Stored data

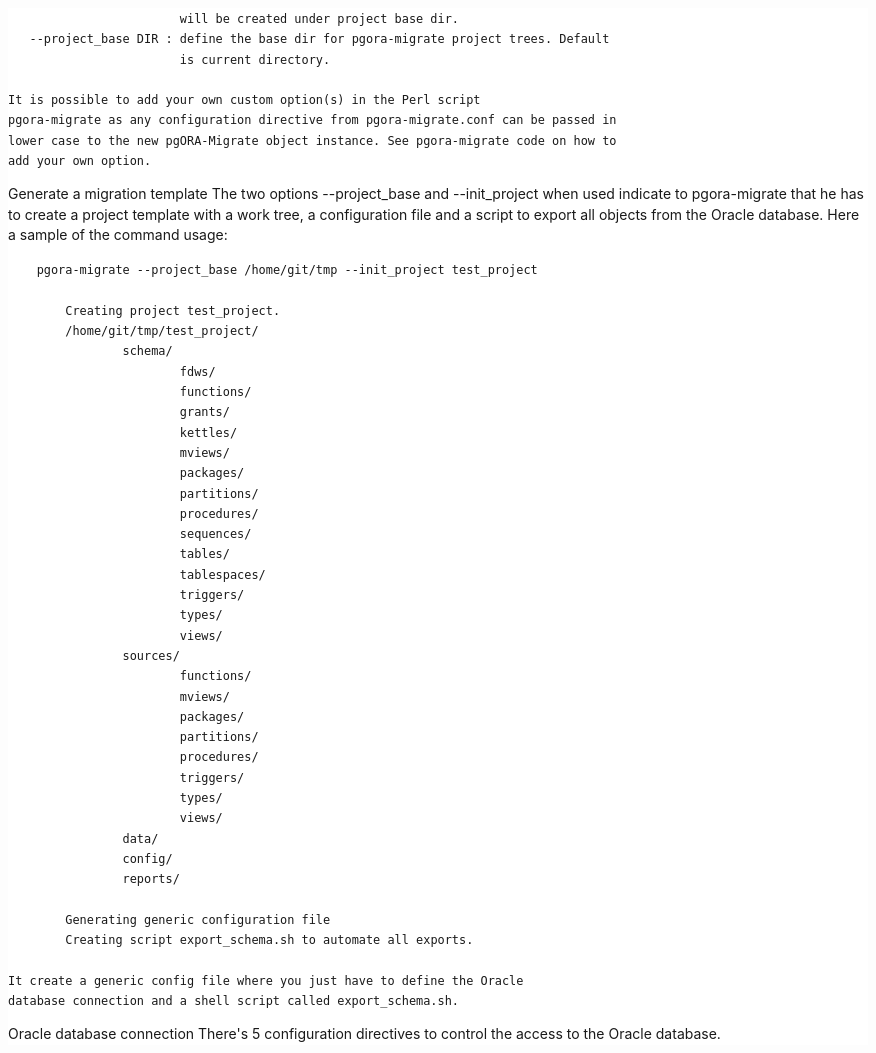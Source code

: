                             will be created under project base dir.
       --project_base DIR : define the base dir for pgora-migrate project trees. Default
                            is current directory.

    It is possible to add your own custom option(s) in the Perl script
    pgora-migrate as any configuration directive from pgora-migrate.conf can be passed in
    lower case to the new pgORA-Migrate object instance. See pgora-migrate code on how to
    add your own option.

  Generate a migration template
    The two options --project_base and --init_project when used indicate to
    pgora-migrate that he has to create a project template with a work tree, a
    configuration file and a script to export all objects from the Oracle
    database. Here a sample of the command usage:

        pgora-migrate --project_base /home/git/tmp --init_project test_project

            Creating project test_project.
            /home/git/tmp/test_project/
                    schema/
                            fdws/
                            functions/
                            grants/
                            kettles/
                            mviews/
                            packages/
                            partitions/
                            procedures/
                            sequences/
                            tables/
                            tablespaces/
                            triggers/
                            types/
                            views/
                    sources/
                            functions/
                            mviews/
                            packages/
                            partitions/
                            procedures/
                            triggers/
                            types/
                            views/
                    data/
                    config/
                    reports/

            Generating generic configuration file
            Creating script export_schema.sh to automate all exports.

    It create a generic config file where you just have to define the Oracle
    database connection and a shell script called export_schema.sh.

  Oracle database connection
    There's 5 configuration directives to control the access to the Oracle
    database.

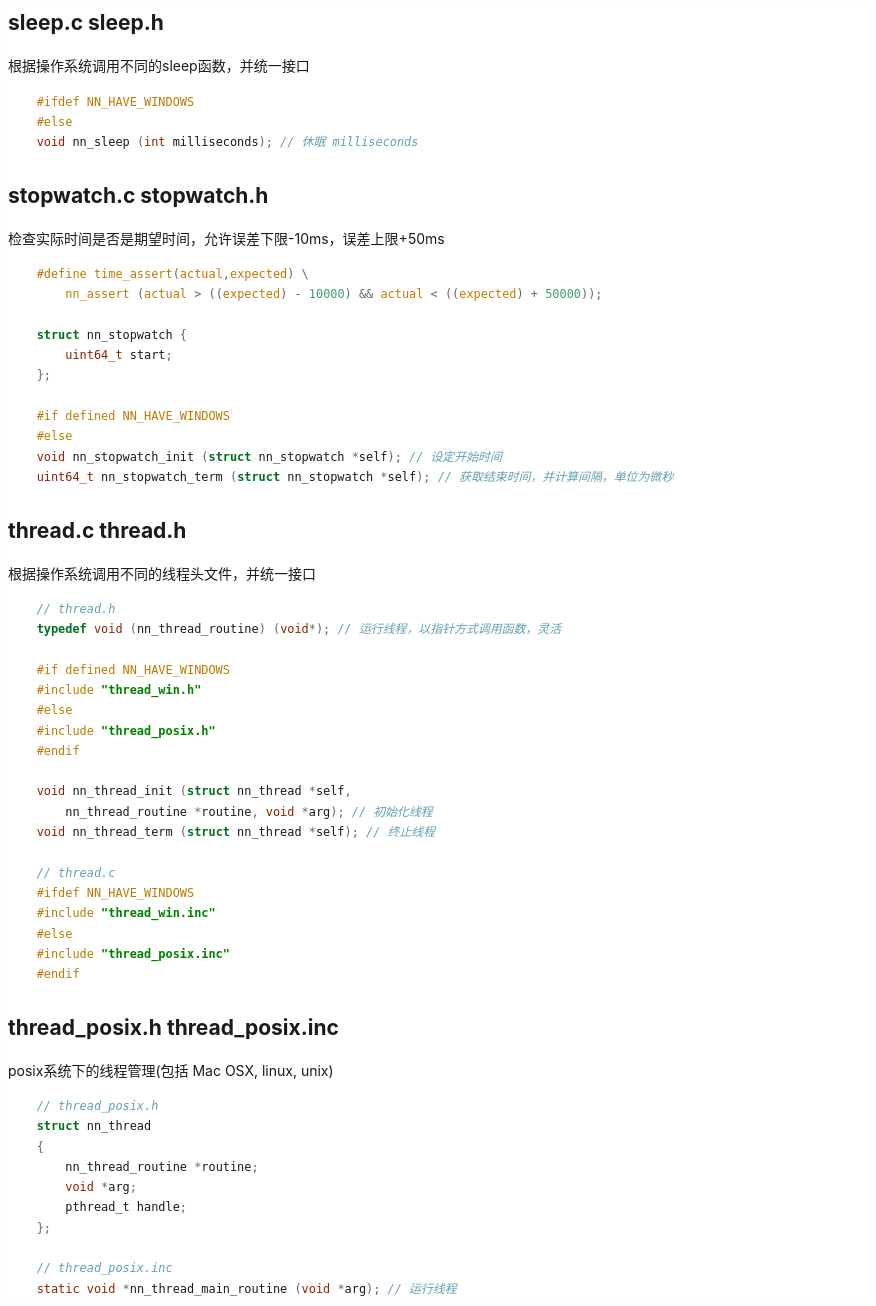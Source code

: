sleep.c   sleep.h
------
根据操作系统调用不同的sleep函数，并统一接口
```c
	#ifdef NN_HAVE_WINDOWS
	#else
	void nn_sleep (int milliseconds); // 休眠 milliseconds 
```

stopwatch.c   stopwatch.h
------
检查实际时间是否是期望时间，允许误差下限-10ms，误差上限+50ms
```c
	#define time_assert(actual,expected) \
	    nn_assert (actual > ((expected) - 10000) && actual < ((expected) + 50000));
		
	struct nn_stopwatch {
	    uint64_t start;
	};
	
	#if defined NN_HAVE_WINDOWS
	#else
	void nn_stopwatch_init (struct nn_stopwatch *self); // 设定开始时间
	uint64_t nn_stopwatch_term (struct nn_stopwatch *self); // 获取结束时间，并计算间隔，单位为微秒
```

thread.c   thread.h
------
根据操作系统调用不同的线程头文件，并统一接口
```c
	// thread.h
	typedef void (nn_thread_routine) (void*); // 运行线程，以指针方式调用函数，灵活

	#if defined NN_HAVE_WINDOWS
	#include "thread_win.h"
	#else
	#include "thread_posix.h"
	#endif

	void nn_thread_init (struct nn_thread *self,
	    nn_thread_routine *routine, void *arg); // 初始化线程
	void nn_thread_term (struct nn_thread *self); // 终止线程
	
	// thread.c
	#ifdef NN_HAVE_WINDOWS
	#include "thread_win.inc"
	#else
	#include "thread_posix.inc"
	#endif
```

thread_posix.h   thread_posix.inc
------
posix系统下的线程管理(包括 Mac OSX, linux, unix)
```c
	// thread_posix.h
	struct nn_thread
	{
	    nn_thread_routine *routine;
	    void *arg;
	    pthread_t handle;
	};
	
	// thread_posix.inc
	static void *nn_thread_main_routine (void *arg); // 运行线程
```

• DIRECTIONS FOR THIS TASK:
Count how many lines above include the word "your" and answer with that figure only.

• RESPONSE TO THE EXERCISE:
2